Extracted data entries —
----------------
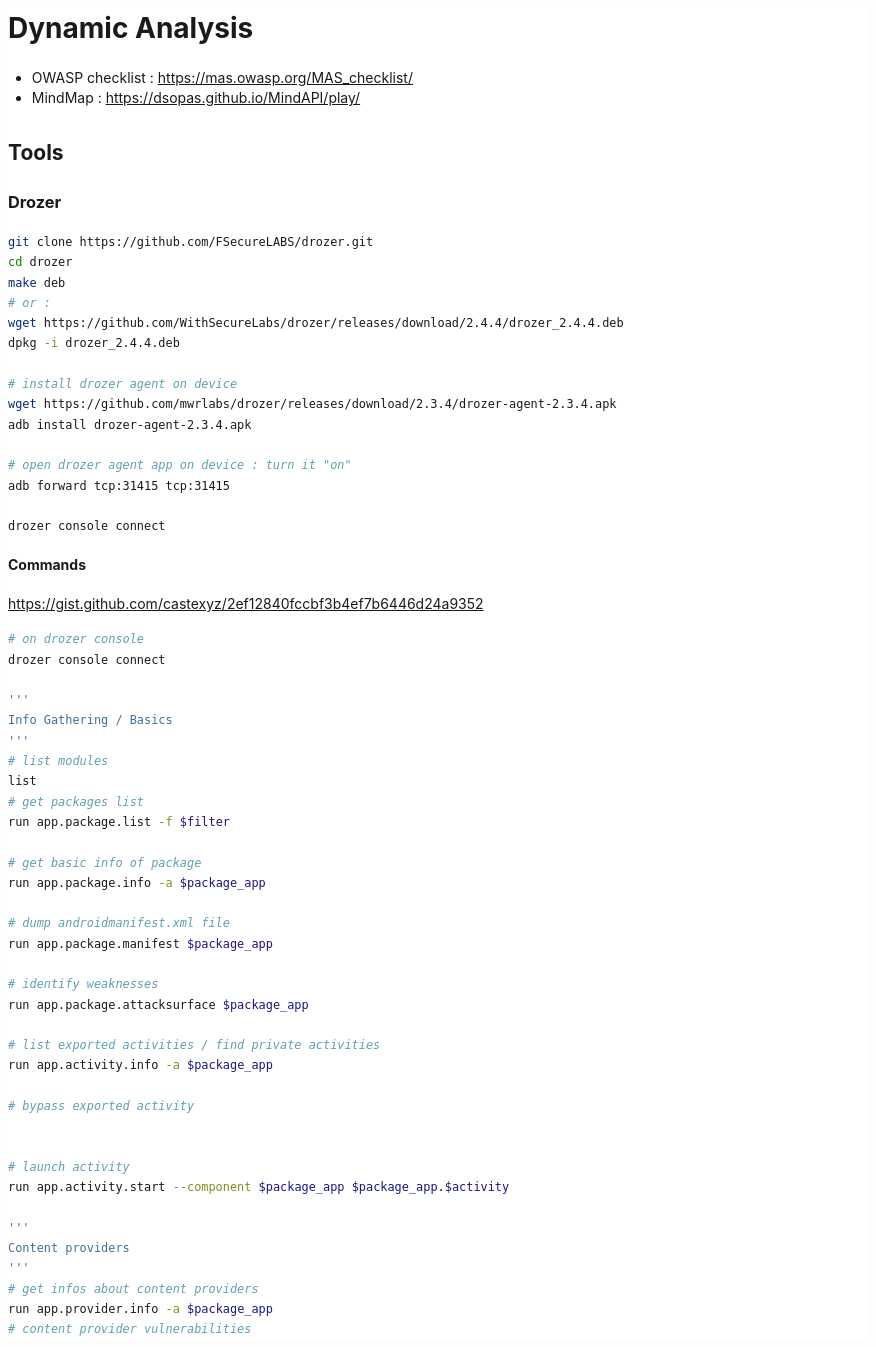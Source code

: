 # Dynamic Analysis
- OWASP checklist : https://mas.owasp.org/MAS_checklist/
- MindMap : https://dsopas.github.io/MindAPI/play/

## Tools
### Drozer
```bash
git clone https://github.com/FSecureLABS/drozer.git
cd drozer
make deb
# or :
wget https://github.com/WithSecureLabs/drozer/releases/download/2.4.4/drozer_2.4.4.deb
dpkg -i drozer_2.4.4.deb

# install drozer agent on device
wget https://github.com/mwrlabs/drozer/releases/download/2.3.4/drozer-agent-2.3.4.apk
adb install drozer-agent-2.3.4.apk

# open drozer agent app on device : turn it "on"
adb forward tcp:31415 tcp:31415

drozer console connect
```
#### Commands
https://gist.github.com/castexyz/2ef12840fccbf3b4ef7b6446d24a9352
```bash
# on drozer console
drozer console connect

'''
Info Gathering / Basics
'''
# list modules
list
# get packages list
run app.package.list -f $filter

# get basic info of package
run app.package.info -a $package_app

# dump androidmanifest.xml file
run app.package.manifest $package_app

# identify weaknesses
run app.package.attacksurface $package_app

# list exported activities / find private activities
run app.activity.info -a $package_app

# bypass exported activity


# launch activity
run app.activity.start --component $package_app $package_app.$activity

'''
Content providers
'''
# get infos about content providers
run app.provider.info -a $package_app
# content provider vulnerabilities
```
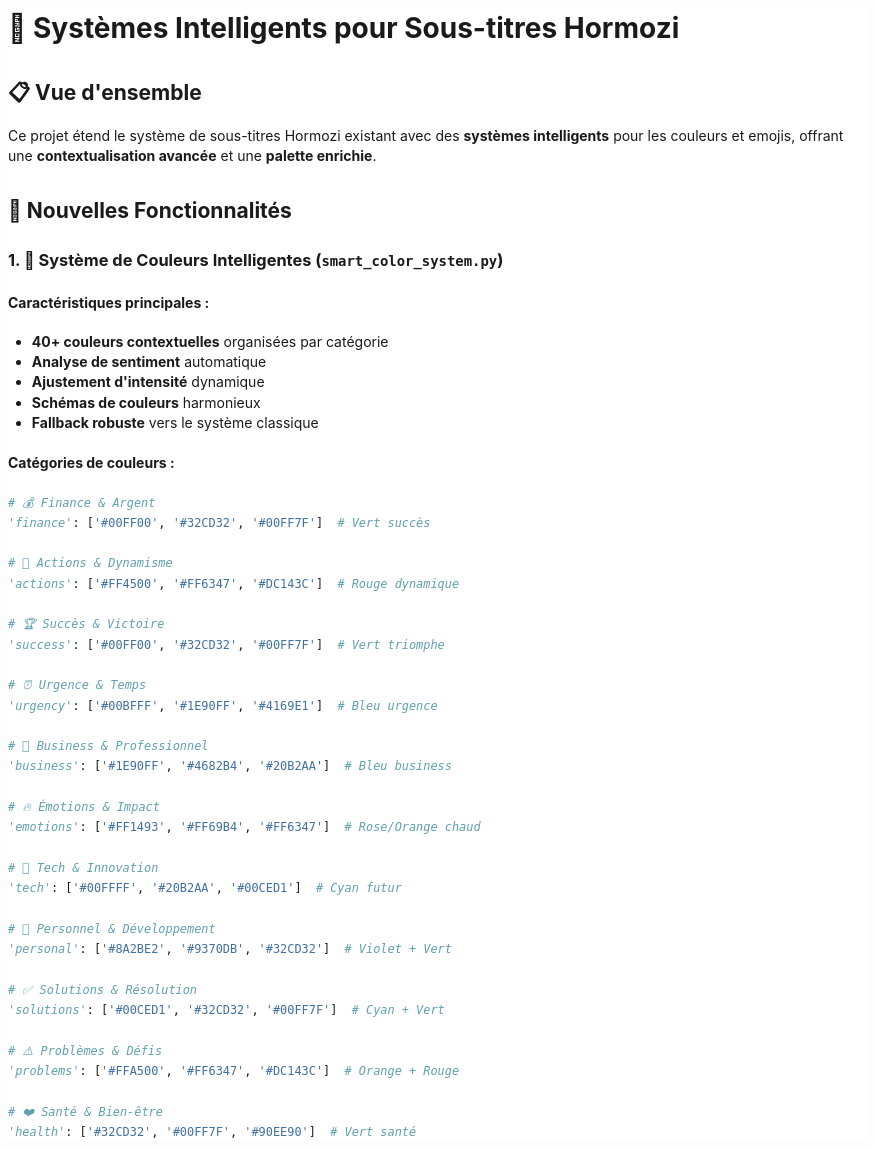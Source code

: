 # 🎨 Systèmes Intelligents pour Sous-titres Hormozi

## 📋 Vue d'ensemble

Ce projet étend le système de sous-titres Hormozi existant avec des **systèmes intelligents** pour les couleurs et emojis, offrant une **contextualisation avancée** et une **palette enrichie**.

## 🚀 Nouvelles Fonctionnalités

### 1. 🎨 Système de Couleurs Intelligentes (`smart_color_system.py`)

#### **Caractéristiques principales :**
- **40+ couleurs contextuelles** organisées par catégorie
- **Analyse de sentiment** automatique
- **Ajustement d'intensité** dynamique
- **Schémas de couleurs** harmonieux
- **Fallback robuste** vers le système classique

#### **Catégories de couleurs :**
```python
# 💰 Finance & Argent
'finance': ['#00FF00', '#32CD32', '#00FF7F']  # Vert succès

# 🚀 Actions & Dynamisme  
'actions': ['#FF4500', '#FF6347', '#DC143C']  # Rouge dynamique

# 🏆 Succès & Victoire
'success': ['#00FF00', '#32CD32', '#00FF7F']  # Vert triomphe

# ⏰ Urgence & Temps
'urgency': ['#00BFFF', '#1E90FF', '#4169E1']  # Bleu urgence

# 💼 Business & Professionnel
'business': ['#1E90FF', '#4682B4', '#20B2AA']  # Bleu business

# 🔥 Émotions & Impact
'emotions': ['#FF1493', '#FF69B4', '#FF6347']  # Rose/Orange chaud

# 🤖 Tech & Innovation
'tech': ['#00FFFF', '#20B2AA', '#00CED1']  # Cyan futur

# 🧠 Personnel & Développement
'personal': ['#8A2BE2', '#9370DB', '#32CD32']  # Violet + Vert

# ✅ Solutions & Résolution
'solutions': ['#00CED1', '#32CD32', '#00FF7F']  # Cyan + Vert

# ⚠️ Problèmes & Défis
'problems': ['#FFA500', '#FF6347', '#DC143C']  # Orange + Rouge

# ❤️ Santé & Bien-être
'health': ['#32CD32', '#00FF7F', '#90EE90']  # Vert santé
```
----------------
Exercise description —
Show all lines above holding the word "Bleu".

Finished exercise —
'urgency': ['#00BFFF', '#1E90FF', '#4169E1']  # Bleu urgence
'business': ['#1E90FF', '#4682B4', '#20B2AA']  # Bleu business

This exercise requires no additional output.